A defesa alegou constrangimento ilegal. Para ela, o princípio ideológico da lei e do direito penal, de que a pena tem função de reintegrar o indivíduo à sociedade, garantiria a remição da pena de condenados em regime aberto. A defesa afirmou ainda que a LEP é omissa aos apenados neste regime, o que atrairia a interpretação por analogia em favor do réu.
A ministra Maria Thereza de Assis Moura, relatora, entendeu que a remição de pena pelo trabalho aos condenados em regime aberto foge da previsão da lei.
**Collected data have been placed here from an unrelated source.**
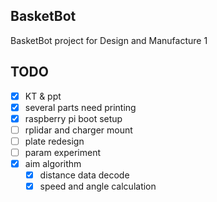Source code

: BasketBot
----
BasketBot project for Design and Manufacture 1

TODO
----
- [x] KT & ppt
- [x] several parts need printing
- [x] raspberry pi boot setup
- [ ] rplidar and charger mount
- [ ] plate redesign
- [ ] param experiment
- [x] aim algorithm
	- [x] distance data decode
	- [x] speed and angle calculation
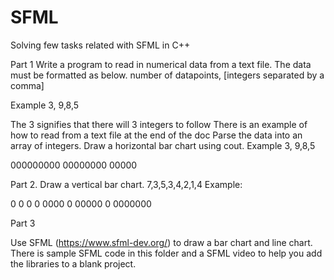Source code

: # SFML
Solving few tasks related with SFML in C++

Part 1
Write a program to read in numerical data from a text file.
The data must be formatted as below.
number of datapoints, [integers separated by a comma]

Example
3, 9,8,5

The 3 signifies that there will 3 integers to follow
There is an example of how to read from a text file at the end of the doc
Parse the data into an array of integers.
Draw a horizontal bar chart using cout. 
Example 
3, 9,8,5

000000000 
00000000
00000

Part 2.
Draw a vertical bar chart.
7,3,5,3,4,2,1,4
Example:

  0
  0  0    0
0000    0
00000  0
0000000

Part 3

Use SFML (https://www.sfml-dev.org/) to draw a bar chart and line chart.
There is sample SFML code in this folder and a SFML video to help you add the libraries
to a blank project.
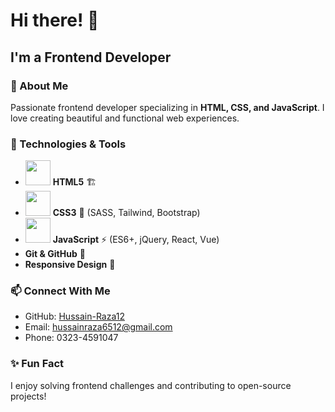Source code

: # Hi there! 👋

## I'm a Frontend Developer

### 🚀 About Me
Passionate frontend developer specializing in **HTML, CSS, and JavaScript**. I love creating beautiful and functional web experiences.

### 🔧 Technologies & Tools
- <img src="https://upload.wikimedia.org/wikipedia/commons/6/61/HTML5_logo_and_wordmark.svg" width="40" height="40"/> **HTML5** 🏗️
- <img src="https://upload.wikimedia.org/wikipedia/commons/d/d5/CSS3_logo_and_wordmark.svg" width="40" height="40"/> **CSS3** 🎨 (SASS, Tailwind, Bootstrap)
- <img src="https://upload.wikimedia.org/wikipedia/commons/6/6a/JavaScript-logo.png" width="40" height="40"/> **JavaScript** ⚡ (ES6+, jQuery, React, Vue)
- **Git & GitHub** 🔄
- **Responsive Design** 📱

### 📫 Connect With Me
- GitHub: [Hussain-Raza12](https://github.com/Hussain-Raza12)
- Email: [hussainraza6512@gmail.com](mailto:hussainraza6512@gmail.com)
- Phone: 0323-4591047

### ✨ Fun Fact
I enjoy solving frontend challenges and contributing to open-source projects!
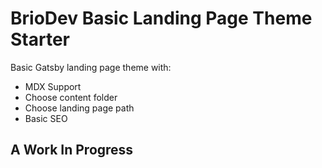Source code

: # BrioDev Basic Landing Page Theme Starter

Basic Gatsby landing page theme with:
- MDX Support
- Choose content folder
- Choose landing page path
- Basic SEO

## A Work In Progress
Conforme a relatora, a LEP determina que o desconto de dias da pena por trabalho ou estudo poderá ser feito para condenados em regime fechado ou semiaberto.
Ela apontou ainda que a remição da pena em regime aberto é possível por estudo de acordo com a lei 12.433/11, que modificou a LEP. Porém, observou que no caso o pedido foi de remição por trabalho, e votou pela denegação da ordem.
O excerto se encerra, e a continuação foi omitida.